■ **MATERIAL PROVIDED**
━━━
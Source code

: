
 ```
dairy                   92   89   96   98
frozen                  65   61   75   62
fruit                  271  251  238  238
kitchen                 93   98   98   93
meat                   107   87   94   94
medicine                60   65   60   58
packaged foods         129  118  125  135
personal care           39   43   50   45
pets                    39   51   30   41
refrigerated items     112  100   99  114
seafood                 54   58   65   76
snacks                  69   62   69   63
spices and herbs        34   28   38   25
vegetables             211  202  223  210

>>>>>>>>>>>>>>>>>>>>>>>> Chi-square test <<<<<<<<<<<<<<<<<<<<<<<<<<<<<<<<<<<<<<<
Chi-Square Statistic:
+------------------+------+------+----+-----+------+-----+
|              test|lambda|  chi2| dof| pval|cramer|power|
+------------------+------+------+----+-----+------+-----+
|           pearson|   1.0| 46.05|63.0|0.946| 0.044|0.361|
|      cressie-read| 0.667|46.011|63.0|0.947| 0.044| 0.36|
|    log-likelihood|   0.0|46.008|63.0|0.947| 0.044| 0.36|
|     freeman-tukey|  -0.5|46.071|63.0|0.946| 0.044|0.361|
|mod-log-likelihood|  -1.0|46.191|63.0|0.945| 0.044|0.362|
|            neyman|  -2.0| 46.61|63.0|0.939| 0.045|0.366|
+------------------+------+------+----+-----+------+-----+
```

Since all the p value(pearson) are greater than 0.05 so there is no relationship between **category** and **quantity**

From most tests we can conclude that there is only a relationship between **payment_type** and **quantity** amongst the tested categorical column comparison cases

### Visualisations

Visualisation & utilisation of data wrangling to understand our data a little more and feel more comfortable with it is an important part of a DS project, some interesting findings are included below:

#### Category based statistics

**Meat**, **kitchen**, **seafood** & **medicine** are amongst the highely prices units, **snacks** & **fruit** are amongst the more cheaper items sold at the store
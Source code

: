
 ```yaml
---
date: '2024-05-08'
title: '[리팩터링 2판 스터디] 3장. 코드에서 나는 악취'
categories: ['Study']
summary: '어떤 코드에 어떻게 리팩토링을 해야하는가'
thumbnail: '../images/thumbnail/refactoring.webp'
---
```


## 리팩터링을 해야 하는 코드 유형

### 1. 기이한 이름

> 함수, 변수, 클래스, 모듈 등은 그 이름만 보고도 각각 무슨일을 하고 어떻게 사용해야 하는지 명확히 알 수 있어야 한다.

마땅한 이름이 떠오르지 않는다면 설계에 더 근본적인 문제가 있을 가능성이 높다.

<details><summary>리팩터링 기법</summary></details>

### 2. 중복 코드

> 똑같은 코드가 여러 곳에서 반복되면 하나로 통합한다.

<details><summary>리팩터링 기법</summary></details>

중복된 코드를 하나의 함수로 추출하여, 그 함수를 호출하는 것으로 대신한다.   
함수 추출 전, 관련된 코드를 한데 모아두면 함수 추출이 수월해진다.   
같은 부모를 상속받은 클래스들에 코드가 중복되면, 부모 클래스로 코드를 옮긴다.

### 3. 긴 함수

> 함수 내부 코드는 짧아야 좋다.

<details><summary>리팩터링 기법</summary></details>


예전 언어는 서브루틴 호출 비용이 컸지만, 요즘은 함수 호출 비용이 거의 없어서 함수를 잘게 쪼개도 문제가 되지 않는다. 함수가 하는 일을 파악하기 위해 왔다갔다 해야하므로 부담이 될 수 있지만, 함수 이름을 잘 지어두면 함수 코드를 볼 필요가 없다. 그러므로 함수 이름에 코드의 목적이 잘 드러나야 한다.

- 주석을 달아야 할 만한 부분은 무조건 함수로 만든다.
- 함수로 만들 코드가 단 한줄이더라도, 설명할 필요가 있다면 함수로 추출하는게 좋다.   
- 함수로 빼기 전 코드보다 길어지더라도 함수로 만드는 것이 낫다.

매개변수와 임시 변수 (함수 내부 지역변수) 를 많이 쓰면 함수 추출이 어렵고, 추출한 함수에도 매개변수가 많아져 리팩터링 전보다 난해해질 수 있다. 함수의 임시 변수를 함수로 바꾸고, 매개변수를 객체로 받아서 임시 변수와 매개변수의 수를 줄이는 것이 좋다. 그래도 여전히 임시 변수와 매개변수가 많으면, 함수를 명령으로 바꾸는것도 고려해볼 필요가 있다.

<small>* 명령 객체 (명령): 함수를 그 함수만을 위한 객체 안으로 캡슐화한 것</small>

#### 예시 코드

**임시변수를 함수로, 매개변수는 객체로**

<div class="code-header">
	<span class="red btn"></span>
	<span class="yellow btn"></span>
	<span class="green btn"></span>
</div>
━━━
■ **PROBLEM**
Find the lines in the records that contain the word "fruit", then copy every one of them.

■ **WRITTEN ANSWER**
fruit                  271  251  238  238
**Meat**, **kitchen**, **seafood** & **medicine** are amongst the highely prices units, **snacks** & **fruit** are amongst the more cheaper items sold at the store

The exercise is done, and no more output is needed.